● What you need to do
What lines in the records below contain the string "Area"? Copy every one.

Start of Data listing

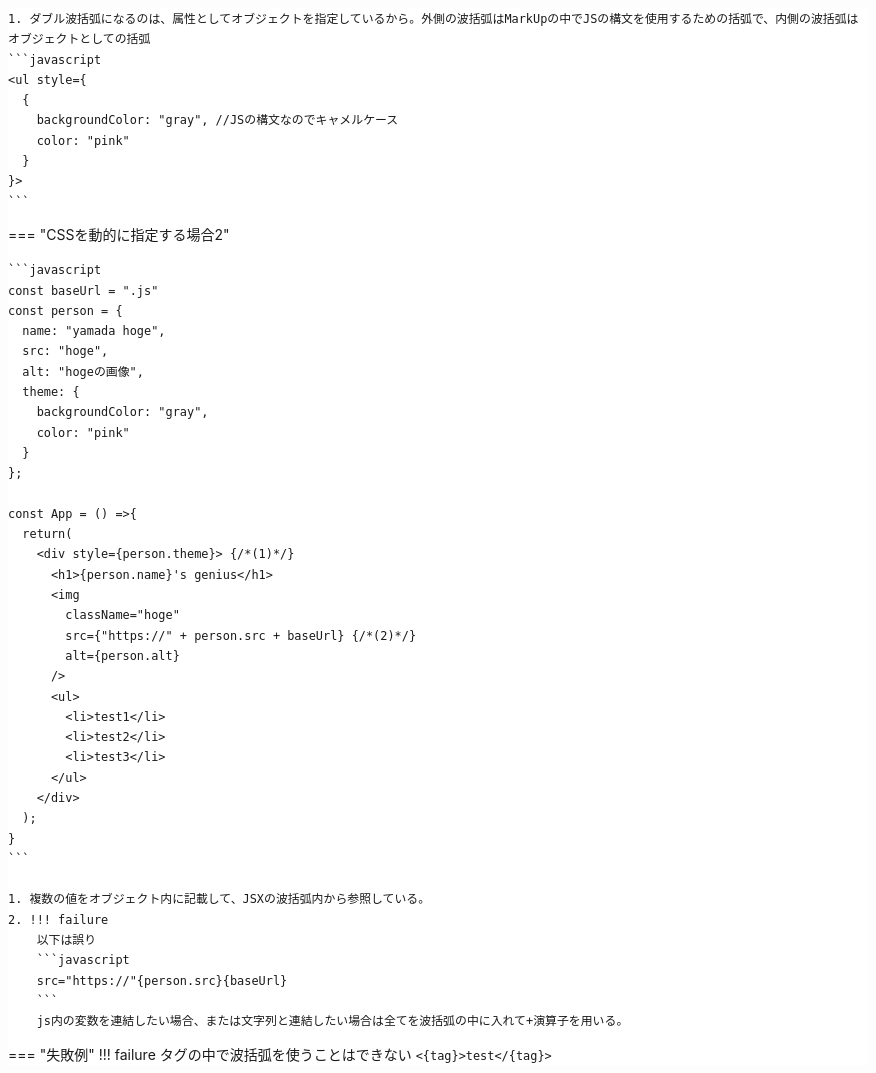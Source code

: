     1. ダブル波括弧になるのは、属性としてオブジェクトを指定しているから。外側の波括弧はMarkUpの中でJSの構文を使用するための括弧で、内側の波括弧はオブジェクトとしての括弧
    ```javascript
    <ul style={
      {
        backgroundColor: "gray", //JSの構文なのでキャメルケース
        color: "pink"
      }
    }>
    ```

=== "CSSを動的に指定する場合2"

    ```javascript
    const baseUrl = ".js"
    const person = {
      name: "yamada hoge",
      src: "hoge",
      alt: "hogeの画像",
      theme: {
        backgroundColor: "gray",
        color: "pink"
      }
    };

    const App = () =>{
      return(
        <div style={person.theme}> {/*(1)*/}
          <h1>{person.name}'s genius</h1>
          <img
            className="hoge"
            src={"https://" + person.src + baseUrl} {/*(2)*/}
            alt={person.alt}
          />
          <ul>
            <li>test1</li>
            <li>test2</li>
            <li>test3</li>
          </ul>
        </div>
      );
    }
    ```

    1. 複数の値をオブジェクト内に記載して、JSXの波括弧内から参照している。
    2. !!! failure
        以下は誤り
        ```javascript
        src="https://"{person.src}{baseUrl}
        ```
        js内の変数を連結したい場合、または文字列と連結したい場合は全てを波括弧の中に入れて+演算子を用いる。



=== "失敗例"
    !!! failure
        タグの中で波括弧を使うことはできない
        ```
        <{tag}>test</{tag}>
        ```
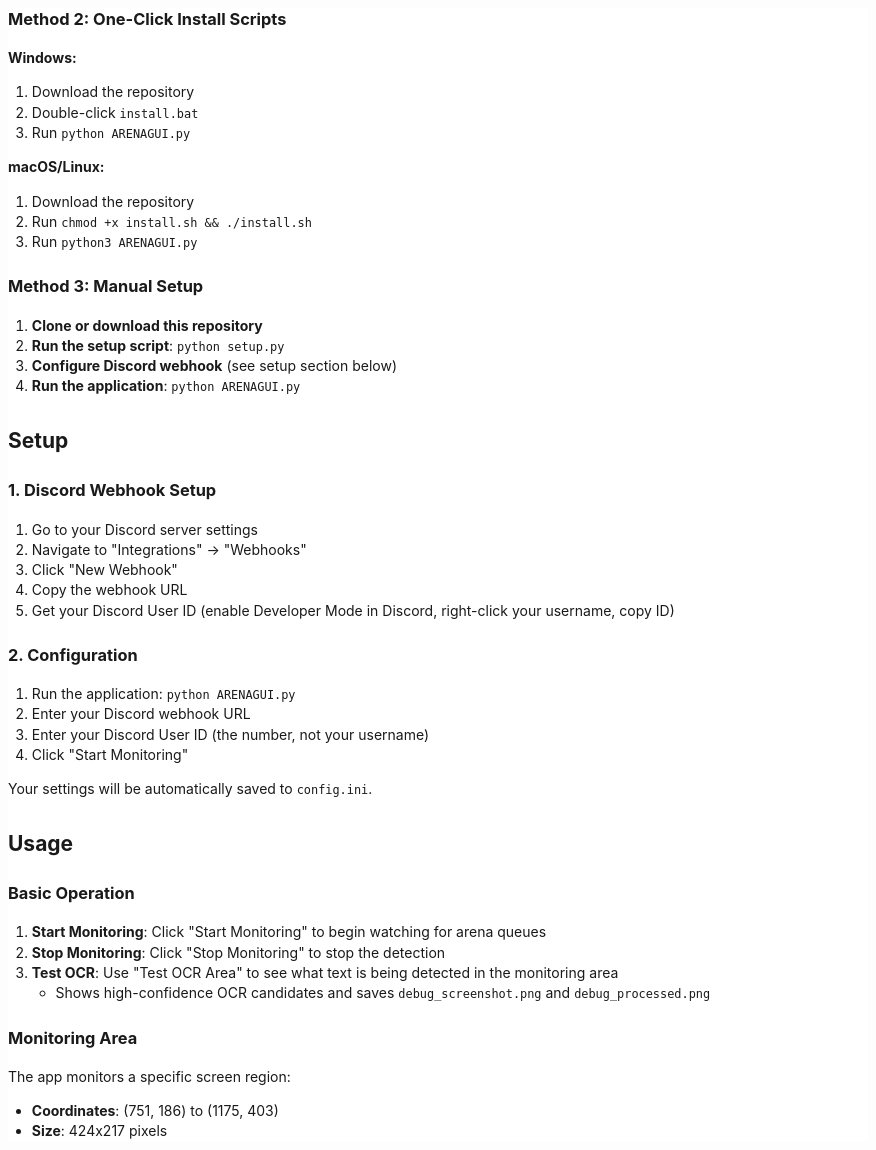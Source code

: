 ### **Method 2: One-Click Install Scripts**
**Windows:**
1. Download the repository
2. Double-click `install.bat`
3. Run `python ARENAGUI.py`

**macOS/Linux:**
1. Download the repository
2. Run `chmod +x install.sh && ./install.sh`
3. Run `python3 ARENAGUI.py`

### **Method 3: Manual Setup**
1. **Clone or download this repository**
2. **Run the setup script**: `python setup.py`
3. **Configure Discord webhook** (see setup section below)
4. **Run the application**: `python ARENAGUI.py`

## Setup

### 1. Discord Webhook Setup

1. Go to your Discord server settings
2. Navigate to "Integrations" → "Webhooks"
3. Click "New Webhook"
4. Copy the webhook URL
5. Get your Discord User ID (enable Developer Mode in Discord, right-click your username, copy ID)

### 2. Configuration

1. Run the application: `python ARENAGUI.py`
2. Enter your Discord webhook URL
3. Enter your Discord User ID (the number, not your username)
4. Click "Start Monitoring"

Your settings will be automatically saved to `config.ini`.

## Usage

### Basic Operation

1. **Start Monitoring**: Click "Start Monitoring" to begin watching for arena queues
2. **Stop Monitoring**: Click "Stop Monitoring" to stop the detection
3. **Test OCR**: Use "Test OCR Area" to see what text is being detected in the monitoring area
   - Shows high-confidence OCR candidates and saves `debug_screenshot.png` and `debug_processed.png`

### Monitoring Area

The app monitors a specific screen region:
- **Coordinates**: (751, 186) to (1175, 403)
- **Size**: 424x217 pixels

End of Data listing

● Completed exercise
3. **Test OCR**: Use "Test OCR Area" to see what text is being detected in the monitoring area
### Monitoring Area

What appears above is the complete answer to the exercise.